- _Task instructions_:
The output is the lines below from the one with "- **Internet Data" through the one with "2. [Using Trade", both included, printed exactly and with no other line.

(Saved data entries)
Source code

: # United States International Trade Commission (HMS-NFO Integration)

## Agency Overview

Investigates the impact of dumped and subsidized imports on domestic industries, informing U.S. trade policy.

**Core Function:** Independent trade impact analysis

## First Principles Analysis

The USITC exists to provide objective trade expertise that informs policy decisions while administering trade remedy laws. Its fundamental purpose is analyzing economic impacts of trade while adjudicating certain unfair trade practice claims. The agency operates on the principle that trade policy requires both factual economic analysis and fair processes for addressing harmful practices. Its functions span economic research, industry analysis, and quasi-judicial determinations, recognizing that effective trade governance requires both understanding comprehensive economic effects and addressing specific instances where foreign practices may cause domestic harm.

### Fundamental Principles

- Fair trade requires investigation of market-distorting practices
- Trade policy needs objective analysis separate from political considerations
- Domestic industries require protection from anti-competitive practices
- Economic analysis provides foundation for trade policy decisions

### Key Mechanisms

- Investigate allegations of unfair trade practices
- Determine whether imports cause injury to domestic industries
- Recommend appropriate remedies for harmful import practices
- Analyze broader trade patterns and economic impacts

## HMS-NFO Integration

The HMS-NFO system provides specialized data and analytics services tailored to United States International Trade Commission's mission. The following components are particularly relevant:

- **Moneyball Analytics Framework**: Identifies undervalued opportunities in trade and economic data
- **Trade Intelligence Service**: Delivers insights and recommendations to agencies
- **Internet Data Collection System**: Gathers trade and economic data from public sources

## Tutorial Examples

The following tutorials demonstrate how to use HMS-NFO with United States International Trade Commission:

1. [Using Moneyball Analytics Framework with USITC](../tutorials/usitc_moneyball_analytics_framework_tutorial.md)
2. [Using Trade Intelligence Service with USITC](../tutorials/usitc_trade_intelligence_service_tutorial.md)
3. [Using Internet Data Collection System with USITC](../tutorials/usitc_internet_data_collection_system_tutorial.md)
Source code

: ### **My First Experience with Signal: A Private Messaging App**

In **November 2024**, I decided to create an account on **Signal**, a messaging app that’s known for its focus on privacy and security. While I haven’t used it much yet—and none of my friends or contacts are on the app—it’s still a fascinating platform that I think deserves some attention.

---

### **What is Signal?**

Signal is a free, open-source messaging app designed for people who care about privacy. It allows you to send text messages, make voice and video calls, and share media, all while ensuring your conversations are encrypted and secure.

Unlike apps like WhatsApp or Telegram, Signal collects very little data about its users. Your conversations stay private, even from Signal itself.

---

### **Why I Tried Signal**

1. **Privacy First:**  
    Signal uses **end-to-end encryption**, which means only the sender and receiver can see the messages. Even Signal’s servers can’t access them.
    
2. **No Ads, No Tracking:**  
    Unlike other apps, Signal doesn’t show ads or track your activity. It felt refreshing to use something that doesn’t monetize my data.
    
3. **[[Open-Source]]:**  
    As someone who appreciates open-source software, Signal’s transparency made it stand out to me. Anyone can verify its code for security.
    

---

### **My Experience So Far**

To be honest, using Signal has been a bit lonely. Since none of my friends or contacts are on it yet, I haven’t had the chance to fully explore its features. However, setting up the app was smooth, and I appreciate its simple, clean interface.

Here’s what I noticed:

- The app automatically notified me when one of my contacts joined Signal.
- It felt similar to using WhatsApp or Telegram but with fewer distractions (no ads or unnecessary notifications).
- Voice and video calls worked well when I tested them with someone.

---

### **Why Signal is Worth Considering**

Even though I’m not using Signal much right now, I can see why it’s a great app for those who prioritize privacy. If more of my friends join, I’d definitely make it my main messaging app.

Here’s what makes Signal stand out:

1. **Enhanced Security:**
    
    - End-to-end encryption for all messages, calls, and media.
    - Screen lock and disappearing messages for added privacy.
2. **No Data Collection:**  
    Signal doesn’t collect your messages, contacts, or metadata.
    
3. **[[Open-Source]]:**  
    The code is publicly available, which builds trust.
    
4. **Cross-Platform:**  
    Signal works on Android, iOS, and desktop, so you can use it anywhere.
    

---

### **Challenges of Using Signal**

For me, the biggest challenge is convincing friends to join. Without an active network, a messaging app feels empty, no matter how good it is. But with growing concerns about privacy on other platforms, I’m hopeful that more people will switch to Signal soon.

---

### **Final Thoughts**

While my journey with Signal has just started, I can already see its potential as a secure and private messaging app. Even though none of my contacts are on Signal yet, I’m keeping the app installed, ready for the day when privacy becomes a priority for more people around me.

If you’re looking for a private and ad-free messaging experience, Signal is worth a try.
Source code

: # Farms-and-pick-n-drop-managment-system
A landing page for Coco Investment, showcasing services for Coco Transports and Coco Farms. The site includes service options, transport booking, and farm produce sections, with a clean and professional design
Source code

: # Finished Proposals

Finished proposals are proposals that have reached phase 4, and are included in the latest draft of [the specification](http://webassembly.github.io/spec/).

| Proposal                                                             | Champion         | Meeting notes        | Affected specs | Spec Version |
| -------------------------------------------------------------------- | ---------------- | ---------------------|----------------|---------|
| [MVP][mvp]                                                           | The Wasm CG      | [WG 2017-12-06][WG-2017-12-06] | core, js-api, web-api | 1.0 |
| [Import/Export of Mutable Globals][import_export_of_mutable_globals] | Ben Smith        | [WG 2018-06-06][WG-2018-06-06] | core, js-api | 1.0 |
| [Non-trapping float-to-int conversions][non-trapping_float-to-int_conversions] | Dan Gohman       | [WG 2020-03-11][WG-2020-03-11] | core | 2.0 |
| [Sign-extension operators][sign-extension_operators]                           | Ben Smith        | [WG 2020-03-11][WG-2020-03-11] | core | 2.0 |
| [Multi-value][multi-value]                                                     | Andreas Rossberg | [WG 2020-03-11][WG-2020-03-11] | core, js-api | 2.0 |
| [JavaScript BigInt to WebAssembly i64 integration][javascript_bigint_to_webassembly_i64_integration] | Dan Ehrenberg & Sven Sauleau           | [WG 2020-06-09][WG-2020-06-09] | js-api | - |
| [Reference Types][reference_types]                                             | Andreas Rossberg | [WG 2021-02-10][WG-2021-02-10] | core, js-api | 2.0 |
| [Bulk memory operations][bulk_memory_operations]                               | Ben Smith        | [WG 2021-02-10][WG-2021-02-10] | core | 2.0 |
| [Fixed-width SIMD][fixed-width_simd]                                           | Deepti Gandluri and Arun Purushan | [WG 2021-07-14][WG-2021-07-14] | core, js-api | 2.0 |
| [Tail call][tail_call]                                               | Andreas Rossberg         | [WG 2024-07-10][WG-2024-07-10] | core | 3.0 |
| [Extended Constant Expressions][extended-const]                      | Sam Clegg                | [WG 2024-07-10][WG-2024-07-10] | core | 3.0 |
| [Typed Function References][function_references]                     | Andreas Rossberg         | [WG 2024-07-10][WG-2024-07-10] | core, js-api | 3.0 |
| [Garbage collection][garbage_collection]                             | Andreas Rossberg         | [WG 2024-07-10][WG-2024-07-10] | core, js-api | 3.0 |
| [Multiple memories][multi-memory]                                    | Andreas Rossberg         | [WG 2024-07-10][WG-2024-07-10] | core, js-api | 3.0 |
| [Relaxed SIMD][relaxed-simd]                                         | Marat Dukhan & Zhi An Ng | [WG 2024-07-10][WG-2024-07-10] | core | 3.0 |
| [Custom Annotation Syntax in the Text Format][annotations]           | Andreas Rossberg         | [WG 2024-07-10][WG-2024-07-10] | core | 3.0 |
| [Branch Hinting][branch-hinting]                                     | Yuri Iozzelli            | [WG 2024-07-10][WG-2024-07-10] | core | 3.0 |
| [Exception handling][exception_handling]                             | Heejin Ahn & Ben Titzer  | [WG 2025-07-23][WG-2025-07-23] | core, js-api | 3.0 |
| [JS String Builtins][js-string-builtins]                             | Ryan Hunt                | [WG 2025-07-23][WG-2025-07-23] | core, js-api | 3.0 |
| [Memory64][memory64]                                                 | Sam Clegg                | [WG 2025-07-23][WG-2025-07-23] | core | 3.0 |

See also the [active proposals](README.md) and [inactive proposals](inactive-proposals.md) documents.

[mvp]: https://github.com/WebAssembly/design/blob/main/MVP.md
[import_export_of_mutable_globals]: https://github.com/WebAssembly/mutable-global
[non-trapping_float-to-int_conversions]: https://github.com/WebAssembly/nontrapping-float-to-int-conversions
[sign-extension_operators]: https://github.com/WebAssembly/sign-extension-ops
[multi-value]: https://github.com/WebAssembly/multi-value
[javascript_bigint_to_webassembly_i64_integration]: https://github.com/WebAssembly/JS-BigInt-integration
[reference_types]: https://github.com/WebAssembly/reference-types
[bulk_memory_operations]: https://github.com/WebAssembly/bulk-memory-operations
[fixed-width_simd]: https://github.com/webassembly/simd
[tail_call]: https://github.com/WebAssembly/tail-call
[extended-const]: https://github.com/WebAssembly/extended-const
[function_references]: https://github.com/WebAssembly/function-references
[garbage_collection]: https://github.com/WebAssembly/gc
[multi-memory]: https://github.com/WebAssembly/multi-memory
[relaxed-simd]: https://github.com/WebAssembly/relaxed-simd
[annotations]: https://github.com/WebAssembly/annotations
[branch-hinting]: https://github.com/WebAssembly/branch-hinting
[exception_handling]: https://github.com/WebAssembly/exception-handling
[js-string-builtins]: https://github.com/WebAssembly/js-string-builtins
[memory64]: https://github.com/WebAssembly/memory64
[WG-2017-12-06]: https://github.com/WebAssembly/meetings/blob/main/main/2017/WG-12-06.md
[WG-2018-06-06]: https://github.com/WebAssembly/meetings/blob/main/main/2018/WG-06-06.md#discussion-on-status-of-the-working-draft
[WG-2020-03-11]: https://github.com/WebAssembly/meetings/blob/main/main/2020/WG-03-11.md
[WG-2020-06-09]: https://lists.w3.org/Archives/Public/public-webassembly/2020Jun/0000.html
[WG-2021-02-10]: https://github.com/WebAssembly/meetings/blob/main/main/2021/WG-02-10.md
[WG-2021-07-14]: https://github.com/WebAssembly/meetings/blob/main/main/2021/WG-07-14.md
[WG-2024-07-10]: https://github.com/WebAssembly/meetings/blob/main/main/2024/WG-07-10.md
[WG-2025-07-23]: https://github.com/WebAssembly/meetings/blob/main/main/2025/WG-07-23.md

- _Answer to the exercise_:
- **Internet Data Collection System**: Gathers trade and economic data from public sources

## Tutorial Examples

The following tutorials demonstrate how to use HMS-NFO with United States International Trade Commission:

1. [Using Moneyball Analytics Framework with USITC](../tutorials/usitc_moneyball_analytics_framework_tutorial.md)
2. [Using Trade Intelligence Service with USITC](../tutorials/usitc_trade_intelligence_service_tutorial.md)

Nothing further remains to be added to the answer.